*** Opening of EXERCISE DATA ***
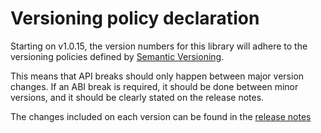 Versioning policy declaration
=============================

Starting on v1.0.15, the version numbers for this library will adhere to the versioning policies defined by [Semantic Versioning](https://semver.org/).

This means that API breaks should only happen between major version changes.
If an ABI break is required, it should be done between minor versions, and it should be clearly stated on the release notes.

The changes included on each version can be found in the [release notes](https://github.com/eProsima/Fast-CDR/releases)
*** Close of EXERCISE DATA ***
WORK TO BE COMPLETED: Among the lines above, return those that hold the word "notes".

RESULT OF THIS EXERCISE:
If an ABI break is required, it should be done between minor versions, and it should be clearly stated on the release notes.
The changes included on each version can be found in the [release notes](https://github.com/eProsima/Fast-CDR/releases)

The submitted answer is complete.